Files I produced during the Apache Kafka classes of my Microservices Full Cycle 3.0 course.
Usually you will want to have the topic partitions inside different brokers. So you can imagine that the partitions 1, 2 and 3 are in different machines. If one machine dies, you have 2/3 of the messages of this topic in other brokers.
You can also choose to duplicate the partitions and distribute them along all brokers using Replication Factor = 2. In this way, if one broker dies, you will have the same partition in another one.
Each topic has associated partitions. Kafka saves messages sequentially to disk!
- Headers are metadata you can include in the message
- Key is used to send the same type of messages to the same partition
- Value is the payload itself
- Timestamp can be set by the producer or the kafka cluster when the message arrive
When you have Replication Factor greater than 1, Kafka will elect one of the partition replicas as the leader. That means the consumers will always read the leader messages.

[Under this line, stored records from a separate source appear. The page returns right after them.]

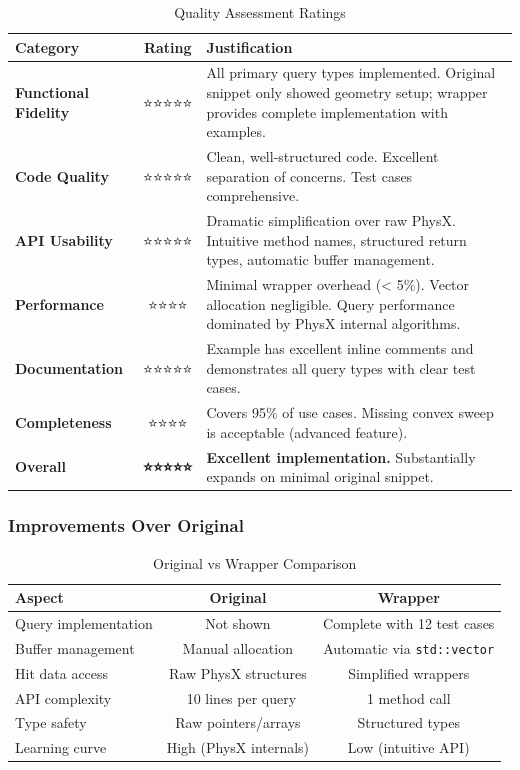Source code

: \begin{table}[h]
\centering
\begin{tabular}{|l|c|p{7cm}|}
\hline
\textbf{Category} & \textbf{Rating} & \textbf{Justification} \\
\hline
\textbf{Functional Fidelity} & ⭐⭐⭐⭐⭐ & All primary query types implemented. Original snippet only showed geometry setup; wrapper provides complete implementation with examples. \\
\hline
\textbf{Code Quality} & ⭐⭐⭐⭐⭐ & Clean, well-structured code. Excellent separation of concerns. Test cases comprehensive. \\
\hline
\textbf{API Usability} & ⭐⭐⭐⭐⭐ & Dramatic simplification over raw PhysX. Intuitive method names, structured return types, automatic buffer management. \\
\hline
\textbf{Performance} & ⭐⭐⭐⭐ & Minimal wrapper overhead (< 5\%). Vector allocation negligible. Query performance dominated by PhysX internal algorithms. \\
\hline
\textbf{Documentation} & ⭐⭐⭐⭐⭐ & Example has excellent inline comments and demonstrates all query types with clear test cases. \\
\hline
\textbf{Completeness} & ⭐⭐⭐⭐ & Covers 95\% of use cases. Missing convex sweep is acceptable (advanced feature). \\
\hline
\hline
\textbf{Overall} & \textbf{⭐⭐⭐⭐⭐} & \textbf{Excellent implementation.} Substantially expands on minimal original snippet. \\
\hline
\end{tabular}
\caption{Quality Assessment Ratings}
\end{table}

\subsubsection{Improvements Over Original}

\begin{table}[h]
\centering
\begin{tabular}{|l|c|c|}
\hline
\textbf{Aspect} & \textbf{Original} & \textbf{Wrapper} \\
\hline
Query implementation & Not shown & Complete with 12 test cases \\
\hline
Buffer management & Manual allocation & Automatic via \texttt{std::vector} \\
\hline
Hit data access & Raw PhysX structures & Simplified wrappers \\
\hline
API complexity & ~10 lines per query & 1 method call \\
\hline
Type safety & Raw pointers/arrays & Structured types \\
\hline
Learning curve & High (PhysX internals) & Low (intuitive API) \\
\hline
\end{tabular}
\caption{Original vs Wrapper Comparison}
\end{table}

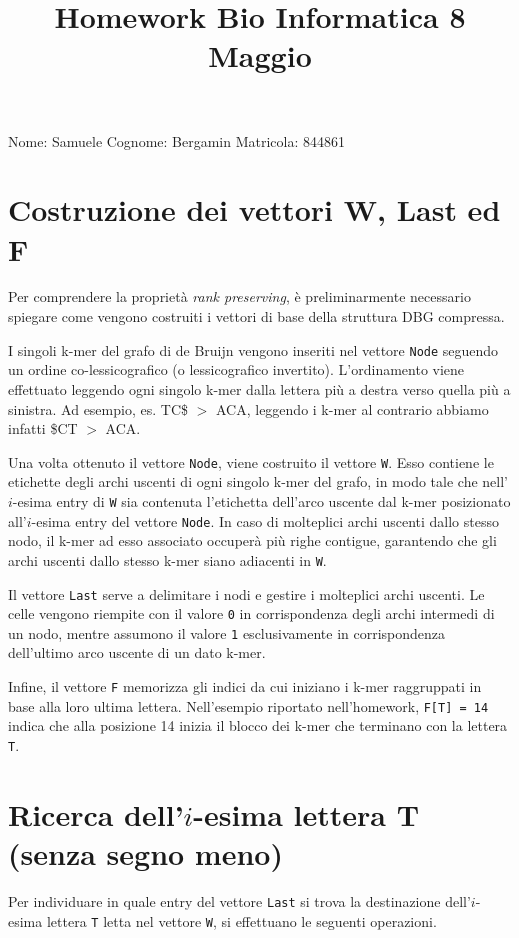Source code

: \documentclass[a4paper,11pt]{article}
\begin{document}
\title{Homework Bio Informatica 8 Maggio}
\date{}
\maketitle


Nome: Samuele
Cognome: Bergamin
Matricola: 844861

\section{Costruzione dei vettori W, Last ed F}
Per comprendere la proprietà \textit{rank preserving}, è preliminarmente necessario spiegare come vengono costruiti i vettori di base della struttura DBG compressa.

I singoli k-mer del grafo di de Bruijn vengono inseriti nel vettore \texttt{Node} seguendo un ordine co-lessicografico (o lessicografico invertito). L'ordinamento viene effettuato leggendo ogni singolo k-mer dalla lettera più a destra verso quella più a sinistra. Ad esempio, es. TC\$ $>$ ACA, leggendo i k-mer al contrario abbiamo infatti \$CT $>$ ACA.

Una volta ottenuto il vettore \texttt{Node}, viene costruito il vettore \texttt{W}. Esso contiene le etichette degli archi uscenti di ogni singolo k-mer del grafo, in modo tale che nell'$i$-esima entry di \texttt{W} sia contenuta l'etichetta dell'arco uscente dal k-mer posizionato all'$i$-esima entry del vettore \texttt{Node}. In caso di molteplici archi uscenti dallo stesso nodo, il k-mer ad esso associato occuperà più righe contigue, garantendo che gli archi uscenti dallo stesso k-mer siano adiacenti in \texttt{W}.

Il vettore \texttt{Last} serve a delimitare i nodi e gestire i molteplici archi uscenti. Le celle vengono riempite con il valore \texttt{0} in corrispondenza degli archi intermedi di un nodo, mentre assumono il valore \texttt{1} esclusivamente in corrispondenza dell'ultimo arco uscente di un dato k-mer.

Infine, il vettore \texttt{F} memorizza gli indici da cui iniziano i k-mer raggruppati in base alla loro ultima lettera. Nell'esempio riportato nell'homework, \texttt{F[T] = 14} indica che alla posizione 14 inizia il blocco dei k-mer che terminano con la lettera \texttt{T}.

\section{Ricerca dell'$i$-esima lettera T (senza segno meno)}
Per individuare in quale entry del vettore \texttt{Last} si trova la destinazione dell'$i$-esima lettera \texttt{T} letta nel vettore \texttt{W}, si effettuano le seguenti operazioni.
\end{document}
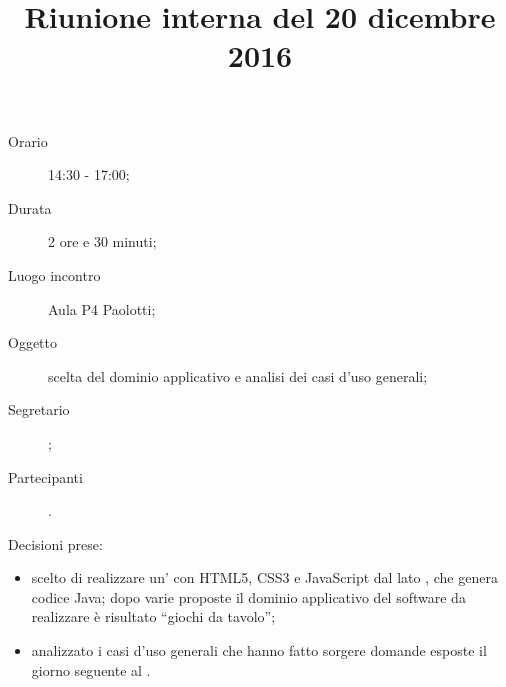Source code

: 


\author{\PB}
\supervisor{\MM}
\title{Riunione interna del 20 dicembre 2016}



\maketitle

\begin{description}
	\item[Orario] 14:30 - 17:00;
	\item[Durata] 2 ore e 30 minuti;
	\item[Luogo incontro] Aula P4 Paolotti;
	\item[Oggetto] scelta del dominio applicativo e analisi dei casi d'uso generali;
	\item[Segretario] \PB; 
	\item[Partecipanti] \ALL.
\end{description}
Decisioni prese:
\begin{itemize}
\item scelto di realizzare un' con HTML5, CSS3 e JavaScript dal lato , che genera codice Java; dopo varie proposte il dominio applicativo del software da realizzare è risultato “giochi da tavolo”;
\item analizzato i casi d'uso generali che hanno fatto sorgere domande esposte il giorno seguente al \GP.
\end{itemize}

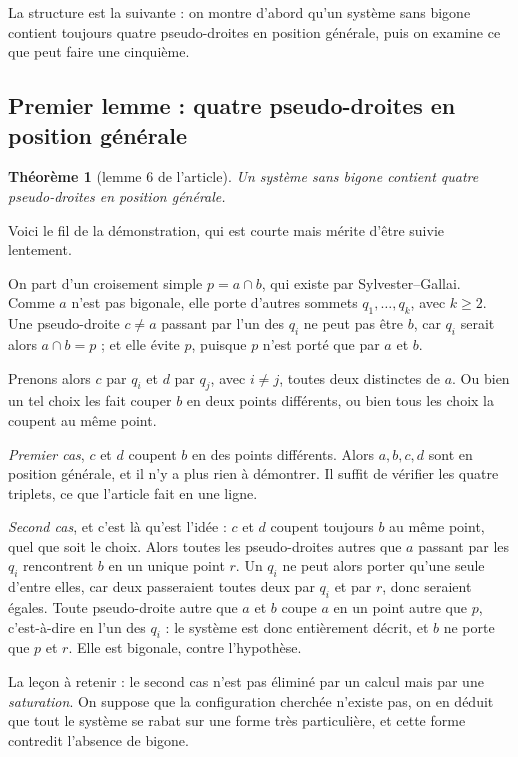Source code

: \documentclass[11pt,a4paper]{amsart}
\theoremstyle{definition}
\theoremstyle{plain}
\newtheorem{theoreme}{Théorème}
\theoremstyle{remark}
\begin{document}
La structure est la suivante : on montre d'abord qu'un système sans bigone contient toujours quatre pseudo-droites en position générale, puis on examine ce que peut faire une cinquième.

\subsection{Premier lemme : quatre pseudo-droites en position générale}

\begin{theoreme}[lemme 6 de l'article]
Un système sans bigone contient quatre pseudo-droites en position générale.
\end{theoreme}

Voici le fil de la démonstration, qui est courte mais mérite d'être suivie lentement.

On part d'un croisement simple $p = a \cap b$, qui existe par Sylvester--Gallai. Comme $a$ n'est pas bigonale, elle porte d'autres sommets $q_1, \dots, q_k$, avec $k \ge 2$. Une pseudo-droite $c \ne a$ passant par l'un des $q_i$ ne peut pas être $b$, car $q_i$ serait alors $a \cap b = p$ ; et elle évite $p$, puisque $p$ n'est porté que par $a$ et $b$.

Prenons alors $c$ par $q_i$ et $d$ par $q_j$, avec $i \ne j$, toutes deux distinctes de $a$. Ou bien un tel choix les fait couper $b$ en deux points différents, ou bien tous les choix la coupent au même point.

\emph{Premier cas}, $c$ et $d$ coupent $b$ en des points différents. Alors $a, b, c, d$ sont en position générale, et il n'y a plus rien à démontrer. Il suffit de vérifier les quatre triplets, ce que l'article fait en une ligne.

\emph{Second cas}, et c'est là qu'est l'idée : $c$ et $d$ coupent toujours $b$ au même point, quel que soit le choix. Alors toutes les pseudo-droites autres que $a$ passant par les $q_i$ rencontrent $b$ en un unique point $r$. Un $q_i$ ne peut alors porter qu'une seule d'entre elles, car deux passeraient toutes deux par $q_i$ et par $r$, donc seraient égales. Toute pseudo-droite autre que $a$ et $b$ coupe $a$ en un point autre que $p$, c'est-à-dire en l'un des $q_i$ : le système est donc entièrement décrit, et $b$ ne porte que $p$ et $r$. Elle est bigonale, contre l'hypothèse.

La leçon à retenir : le second cas n'est pas éliminé par un calcul mais par une \emph{saturation}. On suppose que la configuration cherchée n'existe pas, on en déduit que tout le système se rabat sur une forme très particulière, et cette forme contredit l'absence de bigone.
\end{document}
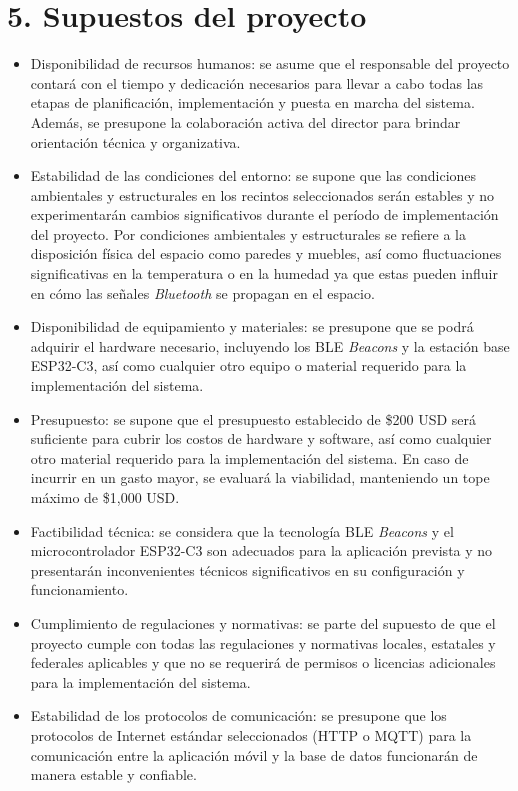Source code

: \documentclass[
11pt, %
]{charter}
\begin{document}
\section{5. Supuestos del proyecto}
\label{sec:supuestos}

\begin{itemize}
	\item Disponibilidad de recursos humanos: se asume que el responsable del proyecto contará con el tiempo y dedicación necesarios para llevar a cabo todas las etapas de planificación, implementación y puesta en marcha del sistema. Además, se presupone la colaboración activa del director para brindar orientación técnica y organizativa.
	\item Estabilidad de las condiciones del entorno: se supone que las condiciones ambientales y estructurales en los recintos seleccionados serán estables y no experimentarán cambios significativos durante el período de implementación del proyecto. Por condiciones ambientales y estructurales se refiere a la disposición física del espacio como paredes y muebles, así como fluctuaciones significativas en la temperatura o en la humedad ya que estas pueden influir en cómo las señales \textit{Bluetooth} se propagan en el espacio.
	\item Disponibilidad de equipamiento y materiales: se presupone que se podrá adquirir el hardware necesario, incluyendo los BLE \textit{Beacons} y la estación base ESP32-C3, así como cualquier otro equipo o material requerido para la implementación del sistema.
	\item Presupuesto: se supone que el presupuesto establecido de {\$200} USD será suficiente para cubrir los costos de hardware y software, así como cualquier otro material requerido para la implementación del sistema. En caso de incurrir en un gasto mayor, se evaluará la viabilidad, manteniendo un tope máximo de {\$1,000} USD.
	\item Factibilidad técnica: se considera que la tecnología BLE \textit{Beacons} y el microcontrolador ESP32-C3 son adecuados para la aplicación prevista y no presentarán inconvenientes técnicos significativos en su configuración y funcionamiento.
	\item Cumplimiento de regulaciones y normativas: se parte del supuesto de que el proyecto cumple con todas las regulaciones y normativas locales, estatales y federales aplicables y que no se requerirá de permisos o licencias adicionales para la implementación del sistema.
	\item Estabilidad de los protocolos de comunicación: se presupone que los protocolos de Internet estándar seleccionados (HTTP o MQTT) para la comunicación entre la aplicación móvil y la base de datos funcionarán de manera estable y confiable.

\end{itemize}
\end{document}
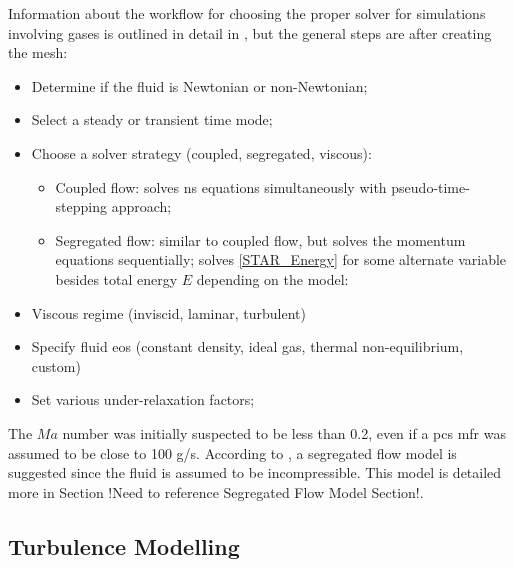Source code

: \documentclass[double,12pt]{beavtex}
\begin{document}
Information about the workflow for choosing the proper solver for simulations involving gases is outlined in detail in \cite{cd-adapco}, but the general steps are after creating the mesh:
\begin{itemize}
    \item Determine if the fluid is Newtonian or non-Newtonian;
    \item Select a steady or transient time mode;
    \item Choose a solver strategy (coupled, segregated, viscous):
    \begin{itemize}
        \item Coupled flow: solves \acrshort{ns} equations simultaneously with pseudo-time-stepping approach;
        \item Segregated flow: similar to coupled flow, but solves the momentum equations sequentially; solves \ref{STAR_Energy} for some alternate variable besides total energy $E$ depending on the model:
    \end{itemize}
    \item Viscous regime (inviscid, laminar, turbulent)
    \item Specify fluid \acrshort{eos} (constant density, ideal gas, thermal non-equilibrium, custom)
    \item Set various under-relaxation factors;
\end{itemize}

The $Ma$ number was initially suspected to be less than 0.2, even if a \acrshort{pcs} \acrshort{mfr} was assumed to be close to 100 g/s. According to \cite{cd-adapco}, a segregated flow model is suggested since the fluid is assumed to be incompressible. This model is detailed more in Section !Need to reference Segregated Flow Model Section!.

\subsection{Turbulence Modelling}
\end{document}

This is useful because if one broker dies and it has a leader partition, Kafka will elect one of the partition replicas as the new leader.
Kafka comes with 3 types of message delivery guarantee:
- If you send a message with Ack 0, Kafka will return "None" instantly without delivery guarantee.
- If you send a message with Ack 1, Kafka will return "Leader" after the message is stored on it.
- If you send a message with Ack -1, Kafka will return "All" after the message is stored on the leader and the followers.
Kafka comes with other types of message delivery guarantee:
- "At most once" gives you the best performance but don't guarantee that all messages will be delivered.
- "At least once" gives you a moderate performance but can delivery two times the same message. So, you need to take care of not processing the same message in your system!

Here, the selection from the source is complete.